### TASK DESCRIPTION
Where the records below reach the line containing "High order laplace learningN = 100m = 4.7&22.7", start transcribing, and end with the line containing "High order laplace learningN = 200m = 4.7&22.7", exactly and with nothing else added.
----------------------------------------
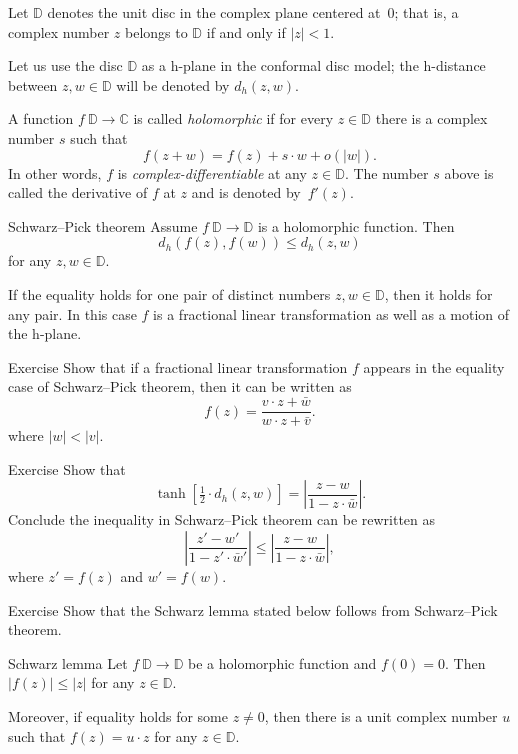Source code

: Let $\mathbb{D}$ denotes the unit disc in the complex plane centered at~$0$;
that is, a complex number $z$
belongs to $\mathbb{D}$ if and only if $|z|<1$.

Let us use the disc $\mathbb{D}$ as a h-plane in the conformal disc model;
the h-distance between $z, w\in\mathbb{D}$ will be denoted by $d_h(z,w)$.

A function $f\:\mathbb{D}\to \mathbb{C}$ is called \emph{holomorphic} if for every $z\in \mathbb{D}$
there is a complex number $s$ such that
\[f(z+w)=f(z)+s\cdot w+o(|w|).\]
In other words, $f$ is {}\emph{complex-differentiable}
at any $z\in\mathbb{D}$.
The number $s$ above is called the derivative of $f$ at $z$ and is denoted by~$f'(z)$.

\begin{thm}{Schwarz--Pick theorem}
Assume $f\: \mathbb{D}\to \mathbb{D}$ is a holomorphic function.
Then 
\[d_h(f(z),f(w))\le d_h(z,w)\]
for any $z,w\in \mathbb{D}$.

If the equality holds for one pair of distinct numbers $z,w\in \mathbb{D}$, then it holds for any pair. 
In this case $f$ is a fractional linear transformation as well as a motion of the h-plane.
\end{thm}

\begin{thm}{Exercise}\label{ex:schwarz-moebius}
Show that if a fractional linear transformation $f$ appears in the equality case of Schwarz--Pick theorem, then it can be written as 
\[f(z)=\frac{v\cdot z+\bar w}{w\cdot z+\bar v}.\]
where $|w|<|v|$.
\end{thm}


\begin{thm}{Exercise}\label{ex:schwarz-tanh}
Show that 
\[\tanh [\tfrac12\cdot d_h(z,w)]=\left|\frac{z-w}{1-z\cdot\bar w}\right|.\]
Conclude the inequality in Schwarz--Pick theorem can be rewritten as
\[\left|\frac{z'-w'}{1-z'\cdot\bar w'}\right|\le\left|\frac{z-w}{1-z\cdot\bar w}\right|,\]
where
$z'=f(z)$ and $w'=f(w)$.
\end{thm}


\begin{thm}{Exercise}\label{ex:schwarz}
Show that the Schwarz lemma stated below 
follows from Schwarz--Pick theorem.
\end{thm}

\begin{thm}{Schwarz lemma}
Let $f\: \mathbb{D}\to \mathbb{D}$ be a holomorphic function
and $f(0)=0$.
Then 
$|f(z)|\le |z|$
for any $z\in \mathbb{D}$.

Moreover, if equality holds for some $z\ne 0$, then there is a unit complex number $u$ 
such that 
$f(z)=u\cdot z$
for any $z\in\mathbb{D}$.
\end{thm}






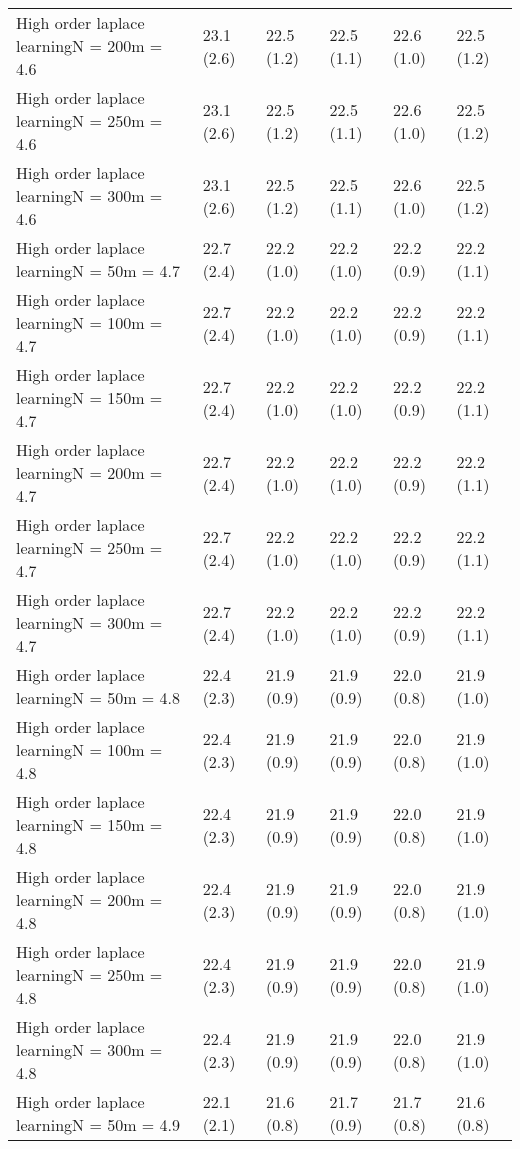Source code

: \documentclass{article}
\begin{document}
\begin{table*}[t!]
\begin{center}
\begin{small}
\begin{sc}
\begin{tabular}{llllll}
High order laplace learningN = 200m = 4.6&23.1 (2.6)      &22.5 (1.2)      &22.5 (1.1)      &22.6 (1.0)      &22.5 (1.2)      \\
High order laplace learningN = 250m = 4.6&23.1 (2.6)      &22.5 (1.2)      &22.5 (1.1)      &22.6 (1.0)      &22.5 (1.2)      \\
High order laplace learningN = 300m = 4.6&23.1 (2.6)      &22.5 (1.2)      &22.5 (1.1)      &22.6 (1.0)      &22.5 (1.2)      \\
High order laplace learningN = 50m = 4.7&22.7 (2.4)      &22.2 (1.0)      &22.2 (1.0)      &22.2 (0.9)      &22.2 (1.1)      \\
High order laplace learningN = 100m = 4.7&22.7 (2.4)      &22.2 (1.0)      &22.2 (1.0)      &22.2 (0.9)      &22.2 (1.1)      \\
High order laplace learningN = 150m = 4.7&22.7 (2.4)      &22.2 (1.0)      &22.2 (1.0)      &22.2 (0.9)      &22.2 (1.1)      \\
High order laplace learningN = 200m = 4.7&22.7 (2.4)      &22.2 (1.0)      &22.2 (1.0)      &22.2 (0.9)      &22.2 (1.1)      \\
High order laplace learningN = 250m = 4.7&22.7 (2.4)      &22.2 (1.0)      &22.2 (1.0)      &22.2 (0.9)      &22.2 (1.1)      \\
High order laplace learningN = 300m = 4.7&22.7 (2.4)      &22.2 (1.0)      &22.2 (1.0)      &22.2 (0.9)      &22.2 (1.1)      \\
High order laplace learningN = 50m = 4.8&22.4 (2.3)      &21.9 (0.9)      &21.9 (0.9)      &22.0 (0.8)      &21.9 (1.0)      \\
High order laplace learningN = 100m = 4.8&22.4 (2.3)      &21.9 (0.9)      &21.9 (0.9)      &22.0 (0.8)      &21.9 (1.0)      \\
High order laplace learningN = 150m = 4.8&22.4 (2.3)      &21.9 (0.9)      &21.9 (0.9)      &22.0 (0.8)      &21.9 (1.0)      \\
High order laplace learningN = 200m = 4.8&22.4 (2.3)      &21.9 (0.9)      &21.9 (0.9)      &22.0 (0.8)      &21.9 (1.0)      \\
High order laplace learningN = 250m = 4.8&22.4 (2.3)      &21.9 (0.9)      &21.9 (0.9)      &22.0 (0.8)      &21.9 (1.0)      \\
High order laplace learningN = 300m = 4.8&22.4 (2.3)      &21.9 (0.9)      &21.9 (0.9)      &22.0 (0.8)      &21.9 (1.0)      \\
High order laplace learningN = 50m = 4.9&22.1 (2.1)      &21.6 (0.8)      &21.7 (0.9)      &21.7 (0.8)      &21.6 (0.8)      \\

\end{tabular}
\end{sc}
\end{small}
\end{center}
\end{table*}
\end{document}
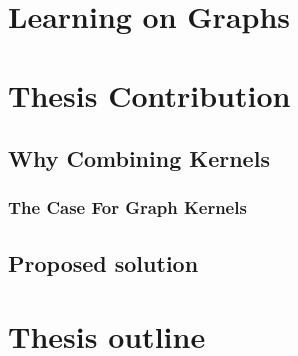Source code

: \section{Learning on Graphs}


\section{Thesis Contribution}

%

\subsection{Why Combining Kernels}
\label{sec:why}

\subsubsection{The Case For Graph Kernels}

\subsection{Proposed solution}


\section{Thesis outline}


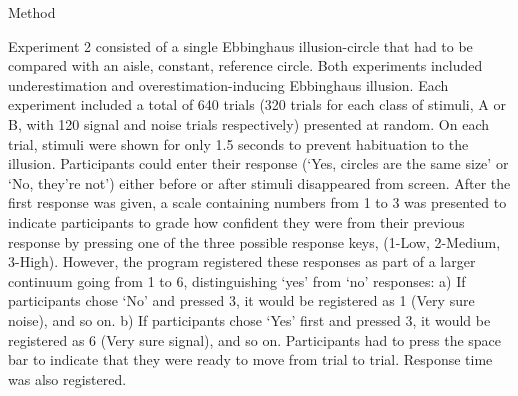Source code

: \documentclass[final]{beamer}
\newlength{\onecolwid}
\newlength{\twocolwid}
\begin{document}
\begin{frame}[t]
\begin{columns}[t]
\begin{column}{\twocolwid}
\begin{columns}[t,totalwidth=\twocolwid]
\begin{column}{\onecolwid}
\begin{block}{Method}
%


Experiment 2 consisted of a single Ebbinghaus illusion-circle that had to be compared with an aisle, constant, reference circle. Both experiments included underestimation and overestimation-inducing Ebbinghaus illusion.
Each experiment included a total of 640 trials (320 trials for each class of stimuli, A or B, with 120 signal and noise trials respectively) presented at random. On each trial, stimuli were shown for only 1.5 seconds to prevent habituation to the illusion. Participants could enter their response (‘Yes, circles are the same size’ or ‘No, they’re not’) either before or after stimuli disappeared from screen.
After the first response was given, a scale containing numbers from 1 to 3 was presented to indicate participants to grade how confident they were from their previous response by pressing one of the three possible response keys, (1-Low, 2-Medium, 3-High). However, the program registered these responses as part of a larger continuum going from 1 to 6, distinguishing ‘yes’ from ‘no’ responses:
a) If participants chose ‘No’ and pressed 3, it would be registered as 1 (Very sure noise), and so on.
b) If participants chose ‘Yes’ first and pressed 3, it would be registered as 6 (Very sure signal), and so on.
Participants had to press the space bar to indicate that they were ready to move from trial to trial. Response time was also registered.




\end{block}
\end{column}
\end{columns}
\end{column}
\end{columns}
\end{frame}
\end{document}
----------------------------------------
### TASK SOLUTION
High order laplace learningN = 100m = 4.7&22.7 (2.4)      &22.2 (1.0)      &22.2 (1.0)      &22.2 (0.9)      &22.2 (1.1)      \\
High order laplace learningN = 150m = 4.7&22.7 (2.4)      &22.2 (1.0)      &22.2 (1.0)      &22.2 (0.9)      &22.2 (1.1)      \\
High order laplace learningN = 200m = 4.7&22.7 (2.4)      &22.2 (1.0)      &22.2 (1.0)      &22.2 (0.9)      &22.2 (1.1)      \\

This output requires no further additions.